── Supplied material ──

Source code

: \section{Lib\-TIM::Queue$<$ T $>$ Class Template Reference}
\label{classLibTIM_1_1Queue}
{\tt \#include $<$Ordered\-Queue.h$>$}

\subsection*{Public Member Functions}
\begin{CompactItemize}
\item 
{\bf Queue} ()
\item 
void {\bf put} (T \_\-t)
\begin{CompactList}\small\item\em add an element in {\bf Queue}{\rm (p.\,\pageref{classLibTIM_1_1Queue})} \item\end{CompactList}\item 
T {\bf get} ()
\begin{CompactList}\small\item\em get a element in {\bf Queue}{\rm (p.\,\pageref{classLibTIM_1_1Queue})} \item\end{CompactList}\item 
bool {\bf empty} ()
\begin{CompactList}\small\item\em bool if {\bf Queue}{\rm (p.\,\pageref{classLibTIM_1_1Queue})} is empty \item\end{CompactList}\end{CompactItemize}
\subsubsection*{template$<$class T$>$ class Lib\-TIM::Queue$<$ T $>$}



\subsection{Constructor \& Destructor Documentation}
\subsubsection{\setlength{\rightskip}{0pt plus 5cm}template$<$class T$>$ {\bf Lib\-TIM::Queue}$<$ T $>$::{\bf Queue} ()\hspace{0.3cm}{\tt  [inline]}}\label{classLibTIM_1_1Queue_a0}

───
── Supplied material ──

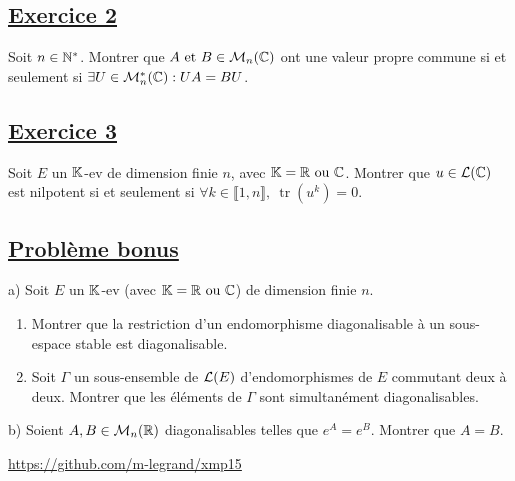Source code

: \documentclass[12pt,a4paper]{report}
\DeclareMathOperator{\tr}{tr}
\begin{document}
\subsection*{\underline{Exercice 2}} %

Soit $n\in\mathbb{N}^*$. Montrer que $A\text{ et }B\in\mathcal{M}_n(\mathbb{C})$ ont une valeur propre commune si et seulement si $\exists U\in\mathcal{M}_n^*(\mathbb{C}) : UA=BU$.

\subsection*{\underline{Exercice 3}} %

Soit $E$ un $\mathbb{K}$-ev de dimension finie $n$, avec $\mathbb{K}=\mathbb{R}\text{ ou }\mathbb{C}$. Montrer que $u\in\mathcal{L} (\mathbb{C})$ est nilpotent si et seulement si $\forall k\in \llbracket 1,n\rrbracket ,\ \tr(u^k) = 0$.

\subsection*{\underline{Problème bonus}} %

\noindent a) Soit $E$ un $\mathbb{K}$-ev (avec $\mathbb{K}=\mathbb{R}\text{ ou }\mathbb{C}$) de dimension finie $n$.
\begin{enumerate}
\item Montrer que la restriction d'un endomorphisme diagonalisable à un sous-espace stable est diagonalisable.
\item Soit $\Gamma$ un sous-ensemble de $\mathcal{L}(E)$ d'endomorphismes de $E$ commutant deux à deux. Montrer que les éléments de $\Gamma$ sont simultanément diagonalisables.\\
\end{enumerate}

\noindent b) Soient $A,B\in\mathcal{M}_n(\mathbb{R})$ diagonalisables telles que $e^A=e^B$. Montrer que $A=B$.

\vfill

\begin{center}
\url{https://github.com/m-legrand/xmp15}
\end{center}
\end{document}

───
── Supplied material ──

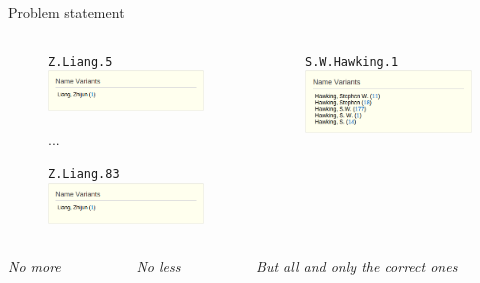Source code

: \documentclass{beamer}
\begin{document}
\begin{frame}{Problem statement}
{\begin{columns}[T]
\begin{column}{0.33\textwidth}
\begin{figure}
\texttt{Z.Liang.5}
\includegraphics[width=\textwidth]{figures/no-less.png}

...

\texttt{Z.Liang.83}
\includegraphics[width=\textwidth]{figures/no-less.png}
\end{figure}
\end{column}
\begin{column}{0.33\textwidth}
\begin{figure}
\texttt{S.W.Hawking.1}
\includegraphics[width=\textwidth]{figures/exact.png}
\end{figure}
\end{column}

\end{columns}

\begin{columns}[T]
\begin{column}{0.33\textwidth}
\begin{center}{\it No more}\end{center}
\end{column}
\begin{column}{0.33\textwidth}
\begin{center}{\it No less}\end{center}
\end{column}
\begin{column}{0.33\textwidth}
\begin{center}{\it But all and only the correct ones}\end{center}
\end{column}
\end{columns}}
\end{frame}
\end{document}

───

Problem statement - Copy each line of the data that contains the word "frame", leaving the other lines out.

Answer to this problem -
\begin{frame}{Problem statement}
\end{frame}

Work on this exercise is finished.